Top of Excerpted records

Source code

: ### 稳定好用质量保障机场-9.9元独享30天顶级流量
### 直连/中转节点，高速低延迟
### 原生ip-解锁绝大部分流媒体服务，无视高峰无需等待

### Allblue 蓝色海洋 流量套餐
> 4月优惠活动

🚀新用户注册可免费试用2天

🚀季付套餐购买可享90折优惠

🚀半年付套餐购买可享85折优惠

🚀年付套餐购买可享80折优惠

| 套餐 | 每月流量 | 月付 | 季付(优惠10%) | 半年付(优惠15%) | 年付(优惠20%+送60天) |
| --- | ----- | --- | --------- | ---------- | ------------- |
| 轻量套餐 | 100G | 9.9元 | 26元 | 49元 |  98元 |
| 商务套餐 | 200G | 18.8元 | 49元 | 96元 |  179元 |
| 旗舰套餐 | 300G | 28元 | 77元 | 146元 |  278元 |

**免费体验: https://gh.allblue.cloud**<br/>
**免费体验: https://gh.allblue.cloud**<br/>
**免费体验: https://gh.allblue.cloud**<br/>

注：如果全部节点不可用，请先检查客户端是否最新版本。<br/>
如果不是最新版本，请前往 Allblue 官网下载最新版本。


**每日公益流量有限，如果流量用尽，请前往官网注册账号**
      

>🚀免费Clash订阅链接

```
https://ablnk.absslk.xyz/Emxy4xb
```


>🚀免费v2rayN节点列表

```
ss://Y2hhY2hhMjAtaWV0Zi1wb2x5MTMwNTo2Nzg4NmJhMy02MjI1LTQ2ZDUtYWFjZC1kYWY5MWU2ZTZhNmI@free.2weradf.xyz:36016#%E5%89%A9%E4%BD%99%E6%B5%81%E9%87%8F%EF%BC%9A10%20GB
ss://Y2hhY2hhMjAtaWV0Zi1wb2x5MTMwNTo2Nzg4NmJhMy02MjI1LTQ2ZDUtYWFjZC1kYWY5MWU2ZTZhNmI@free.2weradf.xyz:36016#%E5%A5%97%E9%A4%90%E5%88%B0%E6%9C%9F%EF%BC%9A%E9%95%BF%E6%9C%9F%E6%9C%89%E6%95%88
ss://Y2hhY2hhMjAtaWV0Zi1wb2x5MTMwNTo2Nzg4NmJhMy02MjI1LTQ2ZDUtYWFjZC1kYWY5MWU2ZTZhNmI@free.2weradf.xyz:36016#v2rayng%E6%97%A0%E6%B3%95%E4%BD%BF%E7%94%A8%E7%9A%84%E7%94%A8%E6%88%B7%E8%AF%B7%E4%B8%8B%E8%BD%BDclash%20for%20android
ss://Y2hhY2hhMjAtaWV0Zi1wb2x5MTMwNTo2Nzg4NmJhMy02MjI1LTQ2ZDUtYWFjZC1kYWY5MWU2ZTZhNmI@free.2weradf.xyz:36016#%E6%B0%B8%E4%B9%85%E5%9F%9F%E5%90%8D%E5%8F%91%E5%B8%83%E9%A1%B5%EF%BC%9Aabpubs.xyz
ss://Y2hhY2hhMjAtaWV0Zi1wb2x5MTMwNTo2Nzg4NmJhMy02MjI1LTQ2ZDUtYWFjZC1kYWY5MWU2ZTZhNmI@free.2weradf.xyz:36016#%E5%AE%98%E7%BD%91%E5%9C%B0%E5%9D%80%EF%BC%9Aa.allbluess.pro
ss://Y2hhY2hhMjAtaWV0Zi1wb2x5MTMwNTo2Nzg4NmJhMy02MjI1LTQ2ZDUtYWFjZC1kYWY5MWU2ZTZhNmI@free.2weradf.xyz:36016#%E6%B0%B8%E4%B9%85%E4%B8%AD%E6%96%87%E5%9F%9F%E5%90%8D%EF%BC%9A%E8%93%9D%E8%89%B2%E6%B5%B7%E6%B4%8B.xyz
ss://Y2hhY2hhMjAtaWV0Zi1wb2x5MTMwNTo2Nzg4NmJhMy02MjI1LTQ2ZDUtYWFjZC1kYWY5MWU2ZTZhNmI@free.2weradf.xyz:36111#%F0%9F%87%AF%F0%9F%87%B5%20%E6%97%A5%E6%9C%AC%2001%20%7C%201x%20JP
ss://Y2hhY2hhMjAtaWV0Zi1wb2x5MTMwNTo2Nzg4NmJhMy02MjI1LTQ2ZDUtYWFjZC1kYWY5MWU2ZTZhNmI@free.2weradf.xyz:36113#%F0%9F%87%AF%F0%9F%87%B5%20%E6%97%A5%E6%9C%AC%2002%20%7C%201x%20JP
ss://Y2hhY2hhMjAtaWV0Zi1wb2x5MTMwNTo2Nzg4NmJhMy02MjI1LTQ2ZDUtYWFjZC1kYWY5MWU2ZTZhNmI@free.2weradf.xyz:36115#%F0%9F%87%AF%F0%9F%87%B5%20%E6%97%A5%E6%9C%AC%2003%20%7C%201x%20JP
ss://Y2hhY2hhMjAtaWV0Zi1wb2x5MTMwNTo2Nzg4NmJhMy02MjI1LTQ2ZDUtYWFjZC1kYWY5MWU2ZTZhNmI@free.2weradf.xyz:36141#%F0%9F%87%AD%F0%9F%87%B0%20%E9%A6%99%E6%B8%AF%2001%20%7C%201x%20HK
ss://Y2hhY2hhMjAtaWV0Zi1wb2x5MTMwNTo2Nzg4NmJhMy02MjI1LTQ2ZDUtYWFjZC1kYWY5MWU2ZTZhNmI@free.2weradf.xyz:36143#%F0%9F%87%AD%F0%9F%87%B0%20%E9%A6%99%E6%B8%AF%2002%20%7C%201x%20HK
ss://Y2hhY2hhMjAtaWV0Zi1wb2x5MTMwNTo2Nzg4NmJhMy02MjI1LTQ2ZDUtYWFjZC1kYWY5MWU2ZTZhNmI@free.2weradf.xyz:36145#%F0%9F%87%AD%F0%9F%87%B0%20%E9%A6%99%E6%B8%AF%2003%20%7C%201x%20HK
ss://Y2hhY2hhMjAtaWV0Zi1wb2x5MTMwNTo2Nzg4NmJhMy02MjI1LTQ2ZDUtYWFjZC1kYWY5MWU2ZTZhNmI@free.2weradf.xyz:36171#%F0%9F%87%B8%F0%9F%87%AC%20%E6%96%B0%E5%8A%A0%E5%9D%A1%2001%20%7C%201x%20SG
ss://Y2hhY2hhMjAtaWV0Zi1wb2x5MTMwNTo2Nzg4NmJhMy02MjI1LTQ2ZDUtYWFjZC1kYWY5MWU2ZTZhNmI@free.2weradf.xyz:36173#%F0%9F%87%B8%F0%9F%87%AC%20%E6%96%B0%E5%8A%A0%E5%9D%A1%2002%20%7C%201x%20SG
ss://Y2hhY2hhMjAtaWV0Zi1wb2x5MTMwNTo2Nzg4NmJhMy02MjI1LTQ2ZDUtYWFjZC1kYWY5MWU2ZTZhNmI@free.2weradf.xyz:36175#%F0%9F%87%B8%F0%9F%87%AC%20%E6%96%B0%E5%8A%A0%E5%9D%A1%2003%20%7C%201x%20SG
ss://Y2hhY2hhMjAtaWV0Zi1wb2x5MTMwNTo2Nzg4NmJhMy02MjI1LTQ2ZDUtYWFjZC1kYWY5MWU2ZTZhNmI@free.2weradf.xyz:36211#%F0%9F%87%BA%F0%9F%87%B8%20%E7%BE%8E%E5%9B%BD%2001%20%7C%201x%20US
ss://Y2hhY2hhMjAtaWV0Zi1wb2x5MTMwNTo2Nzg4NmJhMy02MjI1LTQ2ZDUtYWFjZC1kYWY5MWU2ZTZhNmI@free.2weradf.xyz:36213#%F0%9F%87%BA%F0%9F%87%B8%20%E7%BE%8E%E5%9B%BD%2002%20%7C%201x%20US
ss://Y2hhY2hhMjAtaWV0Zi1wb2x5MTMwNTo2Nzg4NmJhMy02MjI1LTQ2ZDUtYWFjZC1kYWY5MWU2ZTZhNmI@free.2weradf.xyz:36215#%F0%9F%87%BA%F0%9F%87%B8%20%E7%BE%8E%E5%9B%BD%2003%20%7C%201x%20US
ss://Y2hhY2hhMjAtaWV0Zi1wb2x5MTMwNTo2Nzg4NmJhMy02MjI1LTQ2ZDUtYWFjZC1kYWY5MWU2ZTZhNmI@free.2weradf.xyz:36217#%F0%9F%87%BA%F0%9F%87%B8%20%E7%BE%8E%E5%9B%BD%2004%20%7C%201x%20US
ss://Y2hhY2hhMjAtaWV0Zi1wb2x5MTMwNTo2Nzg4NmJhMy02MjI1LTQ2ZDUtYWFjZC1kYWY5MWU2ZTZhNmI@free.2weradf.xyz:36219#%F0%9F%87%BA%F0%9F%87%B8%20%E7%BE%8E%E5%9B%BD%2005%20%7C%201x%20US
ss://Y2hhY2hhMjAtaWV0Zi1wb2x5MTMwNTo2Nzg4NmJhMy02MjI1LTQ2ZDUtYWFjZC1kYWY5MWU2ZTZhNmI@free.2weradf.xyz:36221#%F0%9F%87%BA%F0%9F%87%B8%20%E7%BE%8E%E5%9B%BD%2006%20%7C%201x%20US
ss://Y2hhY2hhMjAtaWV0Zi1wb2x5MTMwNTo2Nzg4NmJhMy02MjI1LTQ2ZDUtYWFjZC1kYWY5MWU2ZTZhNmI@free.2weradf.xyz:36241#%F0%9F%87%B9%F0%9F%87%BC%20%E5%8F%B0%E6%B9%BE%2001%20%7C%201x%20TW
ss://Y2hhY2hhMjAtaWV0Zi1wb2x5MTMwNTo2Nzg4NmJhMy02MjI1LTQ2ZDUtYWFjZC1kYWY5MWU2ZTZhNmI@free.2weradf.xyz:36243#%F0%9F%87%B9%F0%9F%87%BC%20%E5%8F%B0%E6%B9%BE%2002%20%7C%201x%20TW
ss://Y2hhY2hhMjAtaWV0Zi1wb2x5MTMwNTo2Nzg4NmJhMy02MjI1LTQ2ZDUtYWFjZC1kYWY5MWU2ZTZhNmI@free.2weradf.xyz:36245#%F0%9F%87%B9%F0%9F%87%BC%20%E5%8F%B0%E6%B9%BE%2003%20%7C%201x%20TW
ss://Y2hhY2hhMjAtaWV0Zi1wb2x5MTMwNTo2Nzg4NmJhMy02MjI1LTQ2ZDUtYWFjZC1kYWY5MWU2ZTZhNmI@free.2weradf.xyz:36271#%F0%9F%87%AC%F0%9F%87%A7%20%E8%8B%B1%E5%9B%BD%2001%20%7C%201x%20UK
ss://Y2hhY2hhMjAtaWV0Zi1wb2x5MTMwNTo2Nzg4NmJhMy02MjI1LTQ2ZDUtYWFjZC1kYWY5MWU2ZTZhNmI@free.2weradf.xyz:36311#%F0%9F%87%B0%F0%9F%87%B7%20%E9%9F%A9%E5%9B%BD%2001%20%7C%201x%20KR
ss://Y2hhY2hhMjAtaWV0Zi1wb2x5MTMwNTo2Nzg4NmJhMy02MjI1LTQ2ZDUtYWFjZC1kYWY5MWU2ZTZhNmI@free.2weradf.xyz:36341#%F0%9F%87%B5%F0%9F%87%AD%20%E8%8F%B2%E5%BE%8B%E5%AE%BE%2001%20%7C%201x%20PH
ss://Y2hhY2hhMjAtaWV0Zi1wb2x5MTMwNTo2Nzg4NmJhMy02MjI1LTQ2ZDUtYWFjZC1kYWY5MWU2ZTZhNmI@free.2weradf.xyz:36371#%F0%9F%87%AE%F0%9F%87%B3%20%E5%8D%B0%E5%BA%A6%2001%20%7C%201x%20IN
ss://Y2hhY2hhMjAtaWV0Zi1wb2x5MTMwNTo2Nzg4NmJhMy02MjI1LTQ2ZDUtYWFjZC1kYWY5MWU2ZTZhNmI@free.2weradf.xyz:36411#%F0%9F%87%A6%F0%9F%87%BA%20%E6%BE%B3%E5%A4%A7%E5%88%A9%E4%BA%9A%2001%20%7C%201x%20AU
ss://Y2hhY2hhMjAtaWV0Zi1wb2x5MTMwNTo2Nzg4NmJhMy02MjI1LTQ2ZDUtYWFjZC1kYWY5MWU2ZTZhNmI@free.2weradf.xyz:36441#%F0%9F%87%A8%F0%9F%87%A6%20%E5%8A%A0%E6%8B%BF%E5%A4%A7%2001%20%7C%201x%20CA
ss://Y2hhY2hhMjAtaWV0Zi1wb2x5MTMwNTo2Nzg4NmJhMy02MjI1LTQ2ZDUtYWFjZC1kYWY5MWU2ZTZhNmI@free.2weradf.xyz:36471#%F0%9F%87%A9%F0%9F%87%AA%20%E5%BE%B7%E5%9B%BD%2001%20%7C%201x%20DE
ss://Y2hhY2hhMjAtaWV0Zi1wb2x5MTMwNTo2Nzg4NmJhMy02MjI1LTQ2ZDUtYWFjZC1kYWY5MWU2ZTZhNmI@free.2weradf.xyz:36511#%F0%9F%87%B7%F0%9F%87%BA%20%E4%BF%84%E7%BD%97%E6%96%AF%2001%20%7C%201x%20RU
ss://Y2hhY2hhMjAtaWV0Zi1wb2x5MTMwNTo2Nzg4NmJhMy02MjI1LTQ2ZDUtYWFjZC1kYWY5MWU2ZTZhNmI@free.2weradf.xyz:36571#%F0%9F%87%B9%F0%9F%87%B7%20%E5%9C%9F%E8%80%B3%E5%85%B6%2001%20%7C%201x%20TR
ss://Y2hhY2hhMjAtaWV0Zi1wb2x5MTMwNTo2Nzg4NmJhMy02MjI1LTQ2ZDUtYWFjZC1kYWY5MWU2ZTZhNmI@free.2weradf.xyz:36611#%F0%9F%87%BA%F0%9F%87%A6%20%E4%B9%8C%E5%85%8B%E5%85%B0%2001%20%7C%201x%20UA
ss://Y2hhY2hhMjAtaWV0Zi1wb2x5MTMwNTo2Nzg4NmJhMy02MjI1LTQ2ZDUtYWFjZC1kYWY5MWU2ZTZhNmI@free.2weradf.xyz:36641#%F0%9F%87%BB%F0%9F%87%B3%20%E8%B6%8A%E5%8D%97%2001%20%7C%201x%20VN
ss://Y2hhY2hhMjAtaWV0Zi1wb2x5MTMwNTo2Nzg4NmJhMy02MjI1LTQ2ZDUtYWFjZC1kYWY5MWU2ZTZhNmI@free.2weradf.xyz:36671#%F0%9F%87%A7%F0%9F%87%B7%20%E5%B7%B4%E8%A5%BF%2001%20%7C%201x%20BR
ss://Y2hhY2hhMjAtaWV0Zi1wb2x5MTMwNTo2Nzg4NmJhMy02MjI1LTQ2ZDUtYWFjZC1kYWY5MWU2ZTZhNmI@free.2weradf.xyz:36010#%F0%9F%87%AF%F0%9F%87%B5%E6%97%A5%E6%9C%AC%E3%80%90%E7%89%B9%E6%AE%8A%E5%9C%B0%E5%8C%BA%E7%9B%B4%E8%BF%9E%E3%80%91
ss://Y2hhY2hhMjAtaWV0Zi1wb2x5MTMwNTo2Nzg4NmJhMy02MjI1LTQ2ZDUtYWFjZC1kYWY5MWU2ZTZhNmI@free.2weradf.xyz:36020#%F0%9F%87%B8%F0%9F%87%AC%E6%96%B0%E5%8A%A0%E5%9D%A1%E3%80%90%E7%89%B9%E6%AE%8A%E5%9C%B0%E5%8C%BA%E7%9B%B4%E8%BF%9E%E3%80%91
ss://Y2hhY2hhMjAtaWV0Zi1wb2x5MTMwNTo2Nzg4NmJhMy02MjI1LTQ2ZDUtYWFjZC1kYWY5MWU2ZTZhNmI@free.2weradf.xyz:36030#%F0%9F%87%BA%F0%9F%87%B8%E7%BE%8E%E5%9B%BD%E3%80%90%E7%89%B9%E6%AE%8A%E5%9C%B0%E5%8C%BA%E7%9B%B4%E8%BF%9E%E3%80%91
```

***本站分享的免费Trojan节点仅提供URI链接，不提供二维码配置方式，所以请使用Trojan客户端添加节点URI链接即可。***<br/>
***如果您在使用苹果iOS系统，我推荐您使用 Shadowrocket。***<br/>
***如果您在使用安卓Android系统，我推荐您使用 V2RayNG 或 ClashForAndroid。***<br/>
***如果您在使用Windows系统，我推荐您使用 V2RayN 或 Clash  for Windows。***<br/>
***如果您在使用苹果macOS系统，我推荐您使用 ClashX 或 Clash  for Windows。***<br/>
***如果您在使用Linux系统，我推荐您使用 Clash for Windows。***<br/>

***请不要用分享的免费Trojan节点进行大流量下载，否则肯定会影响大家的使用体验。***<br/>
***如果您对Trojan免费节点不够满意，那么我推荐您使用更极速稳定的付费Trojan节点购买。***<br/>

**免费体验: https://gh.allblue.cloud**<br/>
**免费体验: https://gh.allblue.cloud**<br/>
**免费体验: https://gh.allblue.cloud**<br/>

Bottom of Excerpted records

Exercise: Show every line of the records above that contains the word "Windows".

Exercise response:
***如果您在使用Windows系统，我推荐您使用 V2RayN 或 Clash  for Windows。***<br/>
***如果您在使用苹果macOS系统，我推荐您使用 ClashX 或 Clash  for Windows。***<br/>
***如果您在使用Linux系统，我推荐您使用 Clash for Windows。***<br/>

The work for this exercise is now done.